Another item in the config.py dictionary is called commands. It provides explicit paths to python scripts containing command-line interface functions described in the interface section.

2.2.5   Bulky inputs

Starting simulations often requires starting configurations such as a protein crystal structure or the initial configuration for a polymer or bilayer. These files tend to be large, and should not be packaged alongside code. You can always place them in their own extension module.

2.3   ”Live” Docs

This documentation uses the modules list config.py to include the automatic documentation of any extension modules alongside this walkthrough. These are listed in the components section below. Some extensions may only include starting structures or raw data, in which case they will be blank. This scheme ensures that adding codes to your copy of automacs will make it easy to read the accompanying documentation. Each copy of the documentation also serves as a “live” snapshot of the available codes.

3   Interface

Automacs execution is controlled almost entirely by text files which hold experiments. There are a few commands that run the experiments which are executed by a very peculiar, overloaded Makefile which routes user commands to the appropriate python codes using the makeface functions. We use this scheme because make is ubiquitous on many computer systems, it often includes automatic completion, and it’s easy to remember. The interface is extremely generic: almost any python function can be exposed to the interface. To see which make sub-commands are available, simply run make without arguments.

make targets
│
├──back
├──clean
├──cluster
├──config
├──docs
├──download
├──flag_search
├──gitcheck
├──gitpull
├──go
├──gromacs_config
├──layout
├──locate
├──look
├──metarun
├──notebook
├──prep
├──prep?
├──qsub
├──quick
├──run
├──set
├──setup
├──upload
└──watch

3.1   Commands

As we discused in the procedures section, users can run experiments using make go. To see which experiments are available, use make prep which lists them. These are the two most important commands. The make go command will run make clean sure if you send it the reset flag, (this will clear any old data from the directory, so be careful) and then immediately run one of the execution commands, depending on the type of experiment, using make run, make metarun, or make quick.

3.2   Additions

In the configuration section we mentioned that the commands key in config.py tells automacs where to find new functions. Any paths set in the commands list are scanned by the makeface module for python functions. These function names become sub-commands for make.

Arguments are passed from the makefile to the python code according to a few simple rules. The functions cannot use *args or **kwargs because the interface code performs introspection to send arguments to the function. You can use key="value" pairs to specify both arguments and keyword arguments. Sending a single flag (e.g. sure in make clean sure) will send sure=True as a boolean to the function. Order only matters if you are passing arguments (for obvious reasons). The safest bet is to use keyword arguments to avoid mistakes, however functions are straightforward because they only take one argument e.g. make go.

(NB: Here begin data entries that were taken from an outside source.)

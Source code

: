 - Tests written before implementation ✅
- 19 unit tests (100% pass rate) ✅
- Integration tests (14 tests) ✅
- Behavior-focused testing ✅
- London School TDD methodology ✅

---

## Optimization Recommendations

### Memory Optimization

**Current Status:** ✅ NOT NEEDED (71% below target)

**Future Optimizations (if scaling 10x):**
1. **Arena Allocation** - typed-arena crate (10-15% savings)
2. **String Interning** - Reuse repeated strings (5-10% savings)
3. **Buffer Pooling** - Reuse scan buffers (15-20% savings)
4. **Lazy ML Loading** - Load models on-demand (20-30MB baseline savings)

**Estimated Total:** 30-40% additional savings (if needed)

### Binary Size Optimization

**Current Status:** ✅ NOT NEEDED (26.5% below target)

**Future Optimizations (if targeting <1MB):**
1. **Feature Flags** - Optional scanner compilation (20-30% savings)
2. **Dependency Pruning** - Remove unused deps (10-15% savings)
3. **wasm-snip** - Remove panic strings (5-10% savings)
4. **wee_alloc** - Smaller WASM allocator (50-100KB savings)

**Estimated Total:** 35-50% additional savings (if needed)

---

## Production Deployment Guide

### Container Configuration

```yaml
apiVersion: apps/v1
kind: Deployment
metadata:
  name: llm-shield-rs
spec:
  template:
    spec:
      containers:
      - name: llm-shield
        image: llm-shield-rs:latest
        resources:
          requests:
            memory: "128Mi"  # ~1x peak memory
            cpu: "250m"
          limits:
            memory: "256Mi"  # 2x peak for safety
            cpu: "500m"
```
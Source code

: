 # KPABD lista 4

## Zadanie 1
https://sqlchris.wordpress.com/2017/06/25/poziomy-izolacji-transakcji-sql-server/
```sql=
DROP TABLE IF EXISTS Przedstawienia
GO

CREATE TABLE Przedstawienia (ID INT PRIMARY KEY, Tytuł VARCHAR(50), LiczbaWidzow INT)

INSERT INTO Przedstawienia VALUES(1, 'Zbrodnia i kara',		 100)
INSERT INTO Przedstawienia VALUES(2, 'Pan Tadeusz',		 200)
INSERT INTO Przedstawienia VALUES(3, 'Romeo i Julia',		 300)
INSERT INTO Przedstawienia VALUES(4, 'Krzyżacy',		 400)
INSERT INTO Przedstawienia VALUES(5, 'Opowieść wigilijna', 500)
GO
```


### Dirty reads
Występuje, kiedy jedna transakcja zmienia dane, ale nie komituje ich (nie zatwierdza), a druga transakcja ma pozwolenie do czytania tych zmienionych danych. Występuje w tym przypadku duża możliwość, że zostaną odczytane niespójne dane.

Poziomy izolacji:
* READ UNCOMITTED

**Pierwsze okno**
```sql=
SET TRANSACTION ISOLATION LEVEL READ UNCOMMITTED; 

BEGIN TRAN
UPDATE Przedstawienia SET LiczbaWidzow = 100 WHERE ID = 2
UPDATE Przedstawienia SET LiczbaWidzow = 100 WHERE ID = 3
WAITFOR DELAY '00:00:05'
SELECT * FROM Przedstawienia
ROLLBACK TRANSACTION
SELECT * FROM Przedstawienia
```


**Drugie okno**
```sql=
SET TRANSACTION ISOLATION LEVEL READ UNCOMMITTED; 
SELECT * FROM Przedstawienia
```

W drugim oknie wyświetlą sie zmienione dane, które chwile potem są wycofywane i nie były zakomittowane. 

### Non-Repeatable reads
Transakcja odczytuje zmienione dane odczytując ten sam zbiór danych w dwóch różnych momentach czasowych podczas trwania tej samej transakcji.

Most of the automacs utility functions are found in the command-line interface module and the control module.

3.3   Tricks

The experiment files provide execution instructions to automacs depending on their format. These formats are specified in the controlspec code, which determines the control flow for the execution. The remainder of the interface functions are really just helper functions that make some tasks easier. The following lists covers a few useful functions.

  1. make back will help you run simulations in the background.
  2. make watch will monitor the newest log file in your simulation.
  3. make locate will help you find a specific function.
  4. make upload will upload files to a cluster.
  5. make download will download your files from the same cluster.
  6. make notebook will generate a Jupyter notebook from an experiment.

4   Framework

The automacs codes have developed from a set of BASH, Perl, and Python scripts designed to construct specific simulations. Over time, the automacs developers chose convention over configuration when designing new codes. This means that most functions are designed to be generic, discrete simulation steps create files with coherent naming schemes, and input/output flags for most functions look very similar. This makes the codes more general, and hence easy to apply to new simulations. Most of the variations between simulations are directed by experiments described in this section. Experiments are almost entirely specified by special python dictionaries and strings which are designed for readability.

In this section we describe the experiment files, file naming conventions, and namespaces.

4.1   Experiments

A key design feature of automacs is that its computational experiments are specified almost entirely by text. While this text depends on many functions, we have sought to separate generic functions from highly-customized experiments so that users can easily reproduce, modify, and repeat experiments.

In the finding experiments section, we explained that experiments can be located anywhere in the automacs directory tree as long as the config.py is set correctly and the experiments are written to scripts suffixed with _expts.py which only contain a single dictionary literal. This dictionary adds new experiments to the list (and automacs protects against redundant naming).

We highly recommend that users only create new experiments rather than modifying existing ones. Our experiments have many parameters, and validated experiments in a test set should always be preserved for posterity. There is no limit to the number of experiments you can write, so the best practice is to use clear experiment names and avoid changing already-validated experiments.

4.1.1   Modes

The make prep command lists all available experiments organized into three modes: run, metarun, and quick. The make go function chooses the correct mode and executes them accordingly. Setting the mode is accomplished by including the right keys in your experiment dictionary (this is explained in the control flow section below). Each type has a specific use case.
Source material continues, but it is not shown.